Una forma típica en la que se expresa la enemistad es la discriminación. Los seres humanos discriminamos por los más variados motivos: el color de la piel, la nacionalidad, la ideología política, la condición económica, la religión… Por este último motivo eran discriminados en Israel los samaritanos. Por una mezcla de motivos sanitarios (el horror ante el contagio) y religiosos (impureza ritual) también los leprosos eran objeto de una discriminación extrema. Pero en el caso de los diez leprosos del Evangelio se da la curiosa situación de que los discriminados no se discriminan entre sí: forman una especia de comunidad en la desgracia que borra las barreras entre judíos y samaritanos. Es verdad: con frecuencia la desgracia une más que todos los otros motivos.

Jesús, fiel al designio salvador de Dios, aunque partiendo de la antigua alianza, manda a los leprosos que le piden compasión que hagan lo que la ley mosaica determina, y, antes de que hayan cumplido (estando de camino) cura a todos. Pero solo el samaritano reconoce la gracia recibida y vuelve sobre sus pasos, alabando a Dios a grandes gritos, para dar gracias al que le había curado. Es decir, solo el samaritano tiene ojos para descubrir que la curación ya no depende de la antigua ley mosaica (que también los samaritanos aceptaban), sino que ahora la fidelidad de Dios se manifiesta plenamente en Jesús. Los otros, al parecer, consideraron que Dios había hecho su parte, porque ellos habían hecho la suya presentándose ante los sacerdotes. Y permanecieron dentro de la religión del AT, sin dar el paso a la fe en Cristo. Puede ser que, al sentirse curados y reintegrados en la comunidad del pueblo elegido, recuperaron también los prejuicios contra los samaritanos que la lepra había borrado. Y no consideraron adecuado a su dignidad seguir caminando con aquel hereje.

También nosotros, creyentes en Cristo, tenemos el peligro a veces de entender nuestra fe como una especie de “do ut des”, de contrato comercial, por el que le damos a Dios algo, por ejemplo, unos minutos a la semana, y Dios tiene que respondernos con determinados favores, los que le pedimos a veces, puede ser que no con tanta frecuencia.
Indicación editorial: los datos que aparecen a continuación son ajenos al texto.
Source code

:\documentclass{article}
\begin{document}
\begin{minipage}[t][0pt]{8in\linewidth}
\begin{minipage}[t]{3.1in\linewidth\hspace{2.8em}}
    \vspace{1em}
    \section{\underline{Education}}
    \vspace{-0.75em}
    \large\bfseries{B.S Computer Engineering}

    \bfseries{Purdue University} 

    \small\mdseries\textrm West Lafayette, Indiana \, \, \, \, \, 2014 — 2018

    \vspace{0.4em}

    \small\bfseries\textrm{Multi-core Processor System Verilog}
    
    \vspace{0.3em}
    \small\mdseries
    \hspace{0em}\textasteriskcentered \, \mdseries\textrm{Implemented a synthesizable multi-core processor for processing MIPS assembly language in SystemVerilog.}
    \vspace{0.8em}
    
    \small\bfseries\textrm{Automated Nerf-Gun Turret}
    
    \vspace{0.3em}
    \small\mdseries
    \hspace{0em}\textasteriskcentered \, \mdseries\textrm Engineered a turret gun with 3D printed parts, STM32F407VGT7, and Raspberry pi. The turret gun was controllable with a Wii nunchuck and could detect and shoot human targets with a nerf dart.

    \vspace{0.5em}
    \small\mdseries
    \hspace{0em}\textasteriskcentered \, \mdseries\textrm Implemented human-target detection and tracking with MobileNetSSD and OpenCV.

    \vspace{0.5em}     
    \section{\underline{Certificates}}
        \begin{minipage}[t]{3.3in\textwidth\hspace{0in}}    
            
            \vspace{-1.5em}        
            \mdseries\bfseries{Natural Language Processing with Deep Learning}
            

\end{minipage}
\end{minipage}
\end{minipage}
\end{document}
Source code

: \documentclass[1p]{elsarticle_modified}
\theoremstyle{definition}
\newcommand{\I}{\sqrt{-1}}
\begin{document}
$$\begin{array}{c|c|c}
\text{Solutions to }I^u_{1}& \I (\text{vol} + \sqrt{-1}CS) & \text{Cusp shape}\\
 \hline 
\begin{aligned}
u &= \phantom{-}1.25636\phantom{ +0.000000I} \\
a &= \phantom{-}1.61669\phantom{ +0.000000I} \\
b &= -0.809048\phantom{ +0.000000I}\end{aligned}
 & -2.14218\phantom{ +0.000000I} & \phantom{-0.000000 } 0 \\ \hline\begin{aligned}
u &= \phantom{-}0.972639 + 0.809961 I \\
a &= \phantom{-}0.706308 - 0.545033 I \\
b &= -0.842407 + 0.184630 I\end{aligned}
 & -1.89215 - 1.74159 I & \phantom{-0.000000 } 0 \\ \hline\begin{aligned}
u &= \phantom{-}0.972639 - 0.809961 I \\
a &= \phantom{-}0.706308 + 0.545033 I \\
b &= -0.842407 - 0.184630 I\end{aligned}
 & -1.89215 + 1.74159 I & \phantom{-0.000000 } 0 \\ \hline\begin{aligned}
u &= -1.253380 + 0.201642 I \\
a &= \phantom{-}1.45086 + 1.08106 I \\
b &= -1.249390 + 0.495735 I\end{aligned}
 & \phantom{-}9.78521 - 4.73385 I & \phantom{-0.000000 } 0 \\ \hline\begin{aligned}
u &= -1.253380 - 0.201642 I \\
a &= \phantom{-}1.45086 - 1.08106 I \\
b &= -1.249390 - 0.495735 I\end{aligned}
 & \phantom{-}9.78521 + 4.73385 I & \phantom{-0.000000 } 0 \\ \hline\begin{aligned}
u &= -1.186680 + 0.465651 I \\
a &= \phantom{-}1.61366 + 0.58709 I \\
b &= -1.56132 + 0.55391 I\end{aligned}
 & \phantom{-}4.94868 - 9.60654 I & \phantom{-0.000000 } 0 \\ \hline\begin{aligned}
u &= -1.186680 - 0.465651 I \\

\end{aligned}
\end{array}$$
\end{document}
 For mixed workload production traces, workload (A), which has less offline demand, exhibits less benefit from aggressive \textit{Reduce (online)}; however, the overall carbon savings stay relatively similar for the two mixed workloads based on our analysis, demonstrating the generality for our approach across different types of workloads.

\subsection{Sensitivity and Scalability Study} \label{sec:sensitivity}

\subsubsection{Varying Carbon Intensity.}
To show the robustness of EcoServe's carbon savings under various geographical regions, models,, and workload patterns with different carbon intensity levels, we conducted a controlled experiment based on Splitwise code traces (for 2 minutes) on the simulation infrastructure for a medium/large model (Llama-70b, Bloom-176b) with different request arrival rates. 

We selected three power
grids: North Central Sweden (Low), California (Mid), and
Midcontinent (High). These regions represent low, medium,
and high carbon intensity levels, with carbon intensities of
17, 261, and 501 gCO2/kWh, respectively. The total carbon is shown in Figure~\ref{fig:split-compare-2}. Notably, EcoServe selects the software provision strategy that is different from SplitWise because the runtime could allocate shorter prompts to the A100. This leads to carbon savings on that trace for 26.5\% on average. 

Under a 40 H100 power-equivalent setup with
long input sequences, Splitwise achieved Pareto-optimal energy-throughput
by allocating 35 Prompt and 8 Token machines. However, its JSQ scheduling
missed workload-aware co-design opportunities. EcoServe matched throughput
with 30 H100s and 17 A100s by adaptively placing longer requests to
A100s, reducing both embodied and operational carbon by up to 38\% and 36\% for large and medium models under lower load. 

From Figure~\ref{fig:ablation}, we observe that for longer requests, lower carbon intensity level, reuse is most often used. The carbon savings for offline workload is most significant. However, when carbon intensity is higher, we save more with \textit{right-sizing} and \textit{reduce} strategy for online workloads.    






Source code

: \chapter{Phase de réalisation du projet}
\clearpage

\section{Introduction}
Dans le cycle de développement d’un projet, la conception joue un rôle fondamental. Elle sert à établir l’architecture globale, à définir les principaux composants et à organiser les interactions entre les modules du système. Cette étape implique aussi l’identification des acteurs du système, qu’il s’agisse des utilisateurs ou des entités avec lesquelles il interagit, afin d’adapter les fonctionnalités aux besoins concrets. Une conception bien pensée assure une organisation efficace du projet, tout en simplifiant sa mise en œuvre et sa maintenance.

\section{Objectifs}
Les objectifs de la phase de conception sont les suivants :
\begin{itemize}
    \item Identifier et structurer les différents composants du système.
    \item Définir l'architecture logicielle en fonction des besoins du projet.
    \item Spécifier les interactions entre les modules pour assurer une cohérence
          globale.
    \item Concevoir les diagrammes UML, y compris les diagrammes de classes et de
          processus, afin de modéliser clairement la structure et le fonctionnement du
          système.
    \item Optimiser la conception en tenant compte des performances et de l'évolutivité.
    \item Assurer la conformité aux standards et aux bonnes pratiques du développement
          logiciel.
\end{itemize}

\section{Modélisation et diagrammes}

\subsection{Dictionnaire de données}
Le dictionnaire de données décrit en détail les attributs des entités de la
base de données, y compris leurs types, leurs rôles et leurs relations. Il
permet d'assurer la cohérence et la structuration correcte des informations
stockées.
Cuando nos comportamos así resbalamos a un modelo religioso del Antiguo Testamento (y, además, mal entendido), y nos hacemos incapaces, como los judíos curados, de reconocer las maravillas y milagros que la fidelidad de Dios realiza cotidianamente entre nosotros: dándonos su Palabra, que nos libera porque no está encadenada; entregándonos su cuerpo y su sangre, el misterio de su muerte por amor nuestro y de la vida nueva de la resurrección, por medio del pan y vino eucarísticos; curándonos de enfermedades peores que la lepra, por medio del perdón de nuestros pecados, que nos habían convertido en enemigos de Dios y entre nosotros.

La Palabra de Dios nos invita hoy a alabar a Dios con grandes gritos, es decir, a dar testimonio en voz alta de nuestra fe, a volvernos a Cristo en acción de gracias (esto es la Eucaristía) por los muchos beneficios que recibimos de Él, a llevar con nosotros siempre, como Naamán, un pedazo de la tierra del nuevo Israel, que no es otra cosa que nuestra fe en el Dios fiel, para poder adorarlo en cualquier tiempo y lugar.